Action item: Return only how many lines in the data include the string "their".

Supplied information:
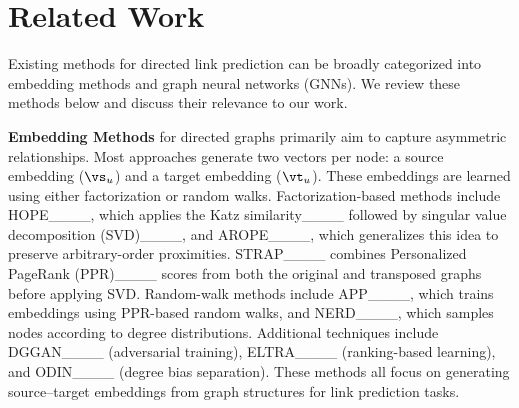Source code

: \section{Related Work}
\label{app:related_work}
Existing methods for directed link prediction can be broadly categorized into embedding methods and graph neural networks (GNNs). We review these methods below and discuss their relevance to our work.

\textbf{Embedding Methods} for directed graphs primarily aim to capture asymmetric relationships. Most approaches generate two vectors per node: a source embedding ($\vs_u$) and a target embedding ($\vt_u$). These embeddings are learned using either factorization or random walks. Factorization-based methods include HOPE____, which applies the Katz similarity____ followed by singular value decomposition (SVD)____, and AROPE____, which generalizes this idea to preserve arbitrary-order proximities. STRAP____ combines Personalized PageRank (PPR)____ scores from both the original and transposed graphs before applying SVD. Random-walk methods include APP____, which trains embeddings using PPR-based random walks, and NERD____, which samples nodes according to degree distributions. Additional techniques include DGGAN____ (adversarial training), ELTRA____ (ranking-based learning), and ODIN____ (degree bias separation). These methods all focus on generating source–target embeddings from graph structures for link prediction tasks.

==

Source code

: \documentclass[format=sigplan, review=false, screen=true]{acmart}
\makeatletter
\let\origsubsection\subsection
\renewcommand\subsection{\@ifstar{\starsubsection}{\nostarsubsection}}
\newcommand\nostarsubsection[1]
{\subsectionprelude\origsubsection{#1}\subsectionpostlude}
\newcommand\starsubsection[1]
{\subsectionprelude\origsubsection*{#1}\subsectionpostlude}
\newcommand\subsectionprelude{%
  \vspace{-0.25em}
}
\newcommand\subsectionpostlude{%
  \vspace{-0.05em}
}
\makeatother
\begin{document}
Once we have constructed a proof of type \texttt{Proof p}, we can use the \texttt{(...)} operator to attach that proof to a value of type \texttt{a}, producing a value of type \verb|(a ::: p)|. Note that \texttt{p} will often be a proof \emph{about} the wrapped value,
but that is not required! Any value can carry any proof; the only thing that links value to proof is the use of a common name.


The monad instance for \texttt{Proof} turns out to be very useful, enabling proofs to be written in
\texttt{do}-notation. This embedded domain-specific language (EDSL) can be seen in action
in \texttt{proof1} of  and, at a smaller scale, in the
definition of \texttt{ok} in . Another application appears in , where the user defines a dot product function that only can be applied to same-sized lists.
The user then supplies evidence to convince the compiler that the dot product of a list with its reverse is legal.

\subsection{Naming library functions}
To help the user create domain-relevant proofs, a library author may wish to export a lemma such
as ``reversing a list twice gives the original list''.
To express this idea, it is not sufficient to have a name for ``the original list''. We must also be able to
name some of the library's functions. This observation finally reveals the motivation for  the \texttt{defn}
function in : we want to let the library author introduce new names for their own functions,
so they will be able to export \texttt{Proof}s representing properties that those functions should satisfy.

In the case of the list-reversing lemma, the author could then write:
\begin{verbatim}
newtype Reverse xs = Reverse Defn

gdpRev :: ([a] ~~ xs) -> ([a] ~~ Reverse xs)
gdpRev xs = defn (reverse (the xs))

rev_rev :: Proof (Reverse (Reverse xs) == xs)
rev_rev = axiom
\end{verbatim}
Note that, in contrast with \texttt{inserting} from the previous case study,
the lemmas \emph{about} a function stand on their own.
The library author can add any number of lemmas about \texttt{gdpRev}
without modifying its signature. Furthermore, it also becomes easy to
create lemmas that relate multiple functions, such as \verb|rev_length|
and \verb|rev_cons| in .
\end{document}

Result: 3